• _What needs to be done_: Stop after the line holding "Des Weiteren wurde". Repeat exactly every line before it in the records below, that line too, and leave out the pictures.

- - - - -

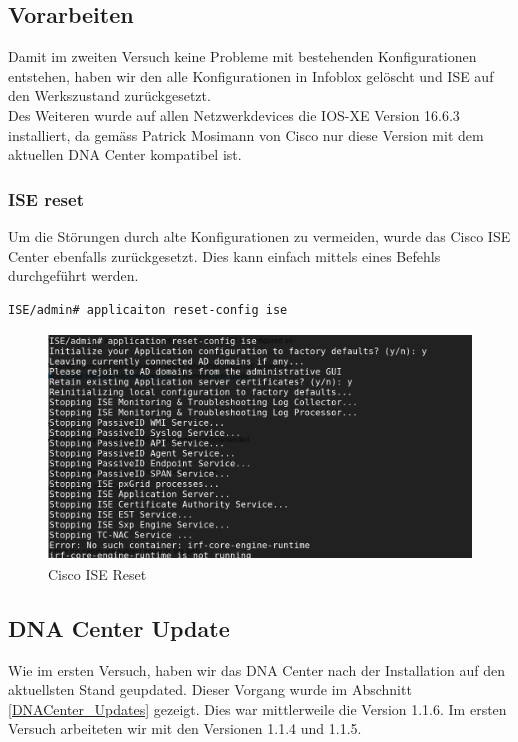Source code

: \subsection{Vorarbeiten}

Damit im zweiten Versuch keine Probleme mit bestehenden Konfigurationen entstehen, haben wir den alle Konfigurationen in Infoblox gelöscht und ISE auf den Werkszustand zurückgesetzt. \\
Des Weiteren wurde auf allen Netzwerkdevices die IOS-XE Version 16.6.3 installiert, da gemäss Patrick Mosimann von Cisco nur diese Version mit dem aktuellen DNA Center kompatibel ist.

\subsubsection{ISE reset}
Um die Störungen durch alte Konfigurationen zu vermeiden, wurde das Cisco ISE Center ebenfalls zurückgesetzt. Dies kann einfach mittels eines Befehls durchgeführt werden.

\begin{lstlisting}[language=bash]
ISE/admin# applicaiton reset-config ise
\end{lstlisting}

\begin{figure}[H]
	\centering
	\includegraphics[height=6cm]{img/secondtry/s2t-cisco-ise-reset.png}
	\caption{Cisco ISE Reset}
	\label{fig:dna-ise-reset-1}
\end{figure}


\subsection{DNA Center Update}

Wie im ersten Versuch, haben wir das DNA Center nach der Installation auf den aktuellsten Stand geupdated. Dieser Vorgang wurde im Abschnitt \ref{DNACenter_Updates} gezeigt. Dies war mittlerweile die Version 1.1.6. Im ersten Versuch arbeiteten wir mit den Versionen 1.1.4 und 1.1.5.

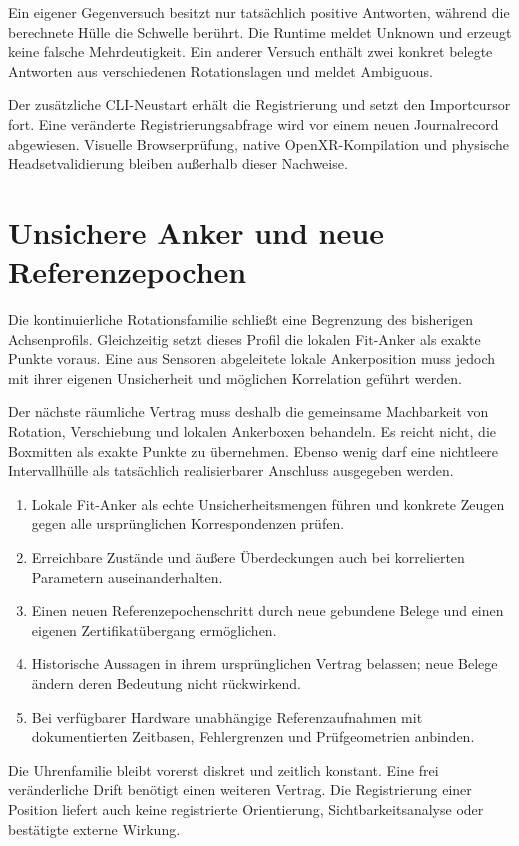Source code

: \documentclass[11pt,a4paper]{article}
\newcommand{\nextsection}[2]{\clearpage{\color{accent}\small\textsf{#1}}\section{#2}}
\begin{document}
Ein eigener Gegenversuch besitzt nur tatsächlich positive
Antworten, während die berechnete Hülle die Schwelle berührt.
Die Runtime meldet Unknown und erzeugt keine falsche Mehrdeutigkeit.
Ein anderer Versuch enthält zwei konkret belegte Antworten aus
verschiedenen Rotationslagen und meldet Ambiguous.

Der zusätzliche CLI-Neustart erhält die Registrierung und setzt
den Importcursor fort. Eine veränderte Registrierungsabfrage
wird vor einem neuen Journalrecord abgewiesen. Visuelle
Browserprüfung, native OpenXR-Kompilation und physische
Headsetvalidierung bleiben außerhalb dieser Nachweise.

\nextsection{105 / NÄCHSTER NACHWEIS}{Unsichere Anker und neue Referenzepochen}
Die kontinuierliche Rotationsfamilie schließt eine Begrenzung des
bisherigen Achsenprofils. Gleichzeitig setzt dieses Profil die
lokalen Fit-Anker als exakte Punkte voraus. Eine aus Sensoren
abgeleitete lokale Ankerposition muss jedoch mit ihrer eigenen
Unsicherheit und möglichen Korrelation geführt werden.

Der nächste räumliche Vertrag muss deshalb die gemeinsame
Machbarkeit von Rotation, Verschiebung und lokalen Ankerboxen
behandeln. Es reicht nicht, die Boxmitten als exakte Punkte
zu übernehmen. Ebenso wenig darf eine nichtleere Intervallhülle
als tatsächlich realisierbarer Anschluss ausgegeben werden.

\begin{enumerate}
\item Lokale Fit-Anker als echte Unsicherheitsmengen führen und
konkrete Zeugen gegen alle ursprünglichen Korrespondenzen prüfen.
\item Erreichbare Zustände und äußere Überdeckungen auch bei
korrelierten Parametern auseinanderhalten.
\item Einen neuen Referenzepochenschritt durch neue gebundene
Belege und einen eigenen Zertifikatübergang ermöglichen.
\item Historische Aussagen in ihrem ursprünglichen Vertrag
belassen; neue Belege ändern deren Bedeutung nicht rückwirkend.
\item Bei verfügbarer Hardware unabhängige Referenzaufnahmen mit
dokumentierten Zeitbasen, Fehlergrenzen und Prüfgeometrien anbinden.
\end{enumerate}

Die Uhrenfamilie bleibt vorerst diskret und zeitlich konstant.
Eine frei veränderliche Drift benötigt einen weiteren Vertrag.
Die Registrierung einer Position liefert auch keine registrierte
Orientierung, Sichtbarkeitsanalyse oder bestätigte externe Wirkung.
\end{document}
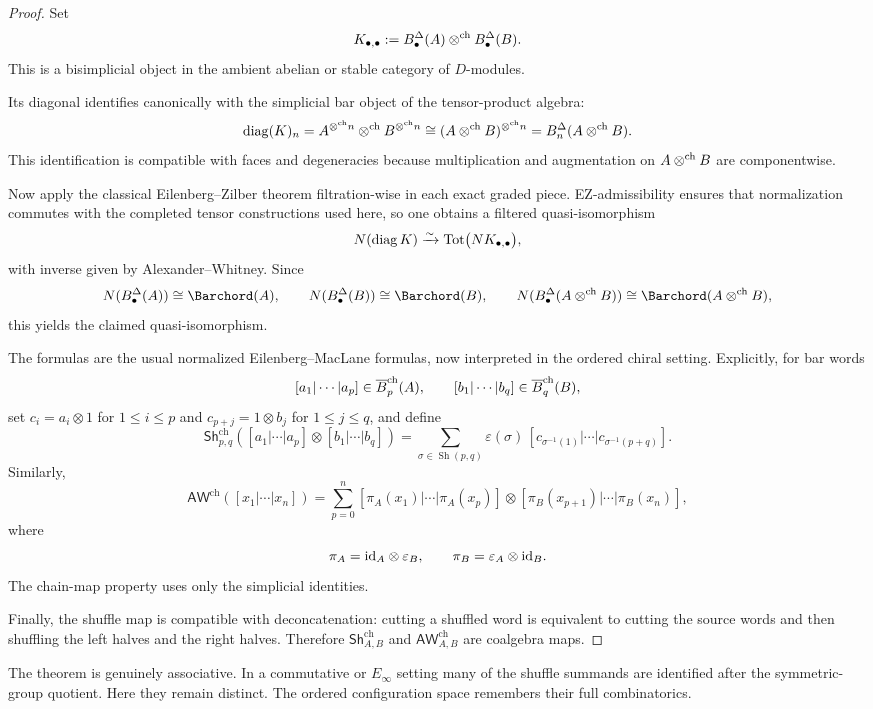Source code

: \begin{proof}
Set
\[
K_{\bullet,\bullet}:=B^\Delta_\bullet(A)\chotimes B^\Delta_\bullet(B).
\]
This is a bisimplicial object in the ambient abelian or stable category of $D$-modules.

Its diagonal identifies canonically with the simplicial bar object of the tensor-product algebra:
\[
\operatorname{diag}(K)_n
=
A^{\chotimes n}\chotimes B^{\chotimes n}
\cong
(A\chotimes B)^{\chotimes n}
=
B^\Delta_n(A\chotimes B).
\]
This identification is compatible with faces and degeneracies because multiplication and augmentation
on $A\chotimes B$ are componentwise.

Now apply the classical Eilenberg--Zilber theorem filtration-wise in each exact graded piece.
EZ-admissibility ensures that normalization commutes with the completed tensor constructions used
here, so one obtains a filtered quasi-isomorphism
\[
N(\operatorname{diag}K)\xrightarrow{\sim} \Tot\bigl(NK_{\bullet,\bullet}\bigr),
\]
with inverse given by Alexander--Whitney. Since
\[
N(B^\Delta_\bullet(A))\cong \Barchord(A),
\qquad
N(B^\Delta_\bullet(B))\cong \Barchord(B),
\qquad
N(B^\Delta_\bullet(A\chotimes B))\cong \Barchord(A\chotimes B),
\]
this yields the claimed quasi-isomorphism.

The formulas are the usual normalized Eilenberg--MacLane formulas, now interpreted in the ordered
chiral setting. Explicitly, for bar words
\[
[a_1|\cdots|a_p]\in \Barch_p(A),\qquad [b_1|\cdots|b_q]\in \Barch_q(B),
\]
set $c_i=a_i\otimes 1$ for $1\leq i\leq p$ and $c_{p+j}=1\otimes b_j$ for $1\leq j\leq q$, and define
\[
\mathsf{Sh}^{\mathrm{ch}}_{p,q}
([a_1|\cdots|a_p]\otimes[b_1|\cdots|b_q])
=
\sum_{\sigma\in \operatorname{Sh}(p,q)}
\varepsilon(\sigma)\,
[c_{\sigma^{-1}(1)}|\cdots|c_{\sigma^{-1}(p+q)}].
\]
Similarly,
\[
\mathsf{AW}^{\mathrm{ch}}([x_1|\cdots|x_n])
=
\sum_{p=0}^n
[\pi_A(x_1)|\cdots|\pi_A(x_p)]\otimes[\pi_B(x_{p+1})|\cdots|\pi_B(x_n)],
\]
where
\[
\pi_A=\id_A\otimes \eps_B,\qquad \pi_B=\eps_A\otimes \id_B.
\]
The chain-map property uses only the simplicial identities.

Finally, the shuffle map is compatible with deconcatenation: cutting a shuffled word is equivalent to
cutting the source words and then shuffling the left halves and the right halves. Therefore
$\mathsf{Sh}^{\mathrm{ch}}_{A,B}$ and $\mathsf{AW}^{\mathrm{ch}}_{A,B}$ are coalgebra maps.
\end{proof}

\begin{remark}
The theorem is genuinely associative. In a commutative or $E_\infty$ setting many of the shuffle
summands are identified after the symmetric-group quotient. Here they remain distinct. The ordered
configuration space remembers their full combinatorics.
\end{remark}

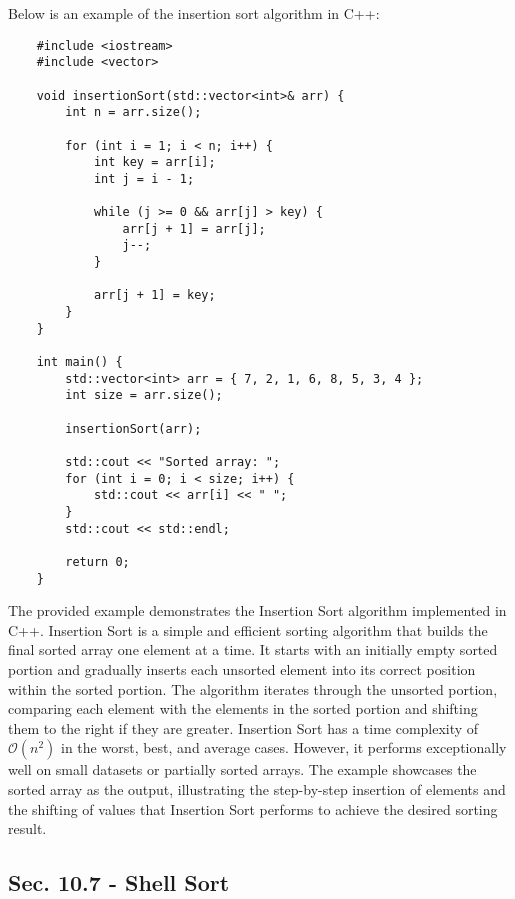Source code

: \begin{solution}
    Below is an example of the insertion sort algorithm in C++:

    \horizontalline

    \begin{verbatim}
    #include <iostream>
    #include <vector>
    
    void insertionSort(std::vector<int>& arr) {
        int n = arr.size();
    
        for (int i = 1; i < n; i++) {
            int key = arr[i];
            int j = i - 1;
    
            while (j >= 0 && arr[j] > key) {
                arr[j + 1] = arr[j];
                j--;
            }
    
            arr[j + 1] = key;
        }
    }
    
    int main() {
        std::vector<int> arr = { 7, 2, 1, 6, 8, 5, 3, 4 };
        int size = arr.size();
    
        insertionSort(arr);
    
        std::cout << "Sorted array: ";
        for (int i = 0; i < size; i++) {
            std::cout << arr[i] << " ";
        }
        std::cout << std::endl;
    
        return 0;
    }
    \end{verbatim}

    \horizontalline

    The provided example demonstrates the Insertion Sort algorithm implemented in C++. Insertion Sort is a simple and efficient sorting algorithm that builds the final sorted array one element at a time. It starts with an initially empty sorted portion and gradually inserts each unsorted element into its correct position within the sorted portion. 
    The algorithm iterates through the unsorted portion, comparing each element with the elements in the sorted portion and shifting them to the right if they are greater. Insertion Sort has a time complexity of $\mathcal{O}(n^2)$ in the worst, best, and average cases. However, it performs exceptionally well on small datasets or partially 
    sorted arrays. The example showcases the sorted array as the output, illustrating the step-by-step insertion of elements and the shifting of values that Insertion Sort performs to achieve the desired sorting result.
\end{solution}

\subsection*{Sec. 10.7 - Shell Sort}

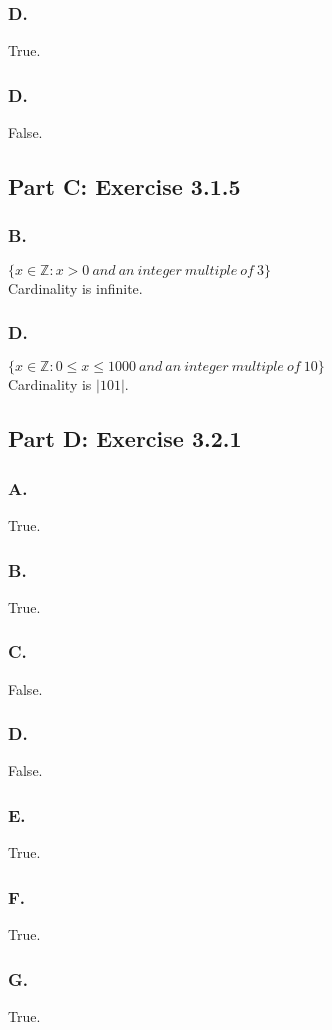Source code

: \documentclass[titlepage]{article}\pagestyle{empty}
\begin{document}
\subsubsection*{D.} True.
\subsubsection*{D.} False.
\pagebreak
\subsection*{Part C: Exercise 3.1.5} 
\subsubsection*{B.} $\{x \in \mathbb{Z} : x > 0\ and \ an\ integer\ multiple\ of\ 3\}$ \\ Cardinality is infinite.
\subsubsection*{D.} $\{x \in \mathbb{Z} : 0 \leq x \leq 1000\ and \ an\ integer\ multiple\ of\ 10\}$ \\ Cardinality is $\vert 101 \vert.$
\subsection*{Part D: Exercise 3.2.1}
\subsubsection*{A.} True.
\subsubsection*{B.} True.
\subsubsection*{C.} False.
\subsubsection*{D.} False.
\subsubsection*{E.} True.
\subsubsection*{F.} True.
\subsubsection*{G.} True.
\end{document}
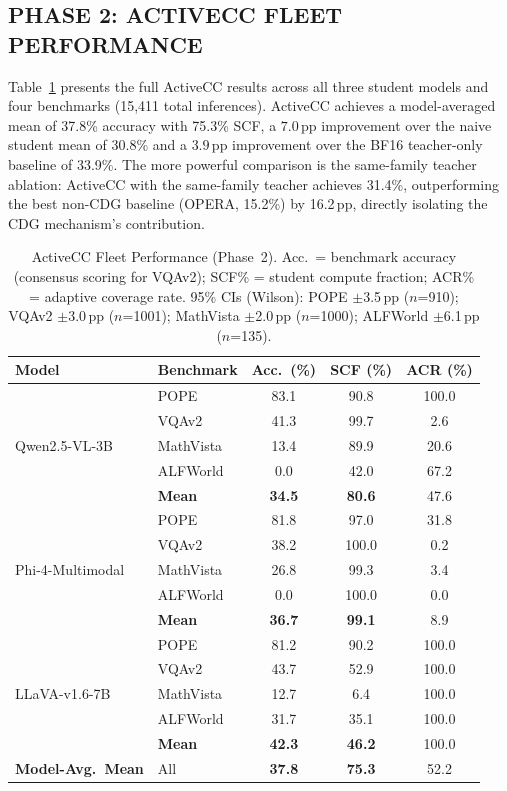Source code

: \documentclass{ieeetmlcn}
\begin{document}
\subsection{PHASE 2: ACTIVECC FLEET PERFORMANCE}
Table~\ref{tab:fleet} presents the full ActiveCC results across all three student models and four benchmarks (15,411 total inferences). ActiveCC achieves a model-averaged mean of 37.8\% accuracy with 75.3\% SCF, a $7.0$\,pp improvement over the naive student mean of 30.8\% and a $3.9$\,pp improvement over the BF16 teacher-only baseline of 33.9\%. The more powerful comparison is the same-family teacher ablation: ActiveCC with the same-family teacher achieves 31.4\%, outperforming the best non-CDG baseline (OPERA, 15.2\%) by 16.2\,pp, directly isolating the CDG mechanism's contribution.

\begin{table}[t]
\caption{ActiveCC Fleet Performance (Phase~2). Acc.\ = benchmark accuracy (consensus scoring for VQAv2); SCF\% = student compute fraction; ACR\% = adaptive coverage rate. 95\% CIs (Wilson): POPE $\pm$3.5\,pp ($n$=910); VQAv2 $\pm$3.0\,pp ($n$=1001); MathVista $\pm$2.0\,pp ($n$=1000); ALFWorld $\pm$6.1\,pp ($n$=135).}
\label{tab:fleet}
\centering
\begin{tabular}{llccc}
\toprule
\textbf{Model} & \textbf{Benchmark} & \textbf{Acc.\ (\%)} &
\textbf{SCF (\%)} & \textbf{ACR (\%)} \\
\midrule
\multirow{5}{*}{Qwen2.5-VL-3B}
  & POPE      & 83.1 & 90.8  & 100.0 \\
  & VQAv2     & 41.3 & 99.7  &   2.6 \\
  & MathVista & 13.4 & 89.9  &  20.6 \\
  & ALFWorld  &  0.0 & 42.0  &  67.2 \\
  & \textbf{Mean} & \textbf{34.5} & \textbf{80.6} & 47.6 \\
\midrule
\multirow{5}{*}{Phi-4-Multimodal}
  & POPE      & 81.8 &  97.0 &  31.8 \\
  & VQAv2     & 38.2 & 100.0 &   0.2 \\
  & MathVista & 26.8 &  99.3 &   3.4 \\
  & ALFWorld  &  0.0 & 100.0 &   0.0 \\
  & \textbf{Mean} & \textbf{36.7} & \textbf{99.1} & 8.9 \\
\midrule
\multirow{5}{*}{LLaVA-v1.6-7B}
  & POPE      & 81.2 & 90.2 & 100.0 \\
  & VQAv2     & 43.7 & 52.9 & 100.0 \\
  & MathVista & 12.7 &  6.4 & 100.0 \\
  & ALFWorld  & 31.7 & 35.1 & 100.0 \\
  & \textbf{Mean} & \textbf{42.3} & \textbf{46.2} & 100.0 \\
\midrule
\textbf{Model-Avg.\ Mean} & All & \textbf{37.8} & \textbf{75.3} & 52.2 \\
\bottomrule
\end{tabular}
\end{table}
\end{document}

- - - - -

• _Worked solution_:
Source code

: \subsection{Vorarbeiten}

Damit im zweiten Versuch keine Probleme mit bestehenden Konfigurationen entstehen, haben wir den alle Konfigurationen in Infoblox gelöscht und ISE auf den Werkszustand zurückgesetzt. \\
Des Weiteren wurde auf allen Netzwerkdevices die IOS-XE Version 16.6.3 installiert, da gemäss Patrick Mosimann von Cisco nur diese Version mit dem aktuellen DNA Center kompatibel ist.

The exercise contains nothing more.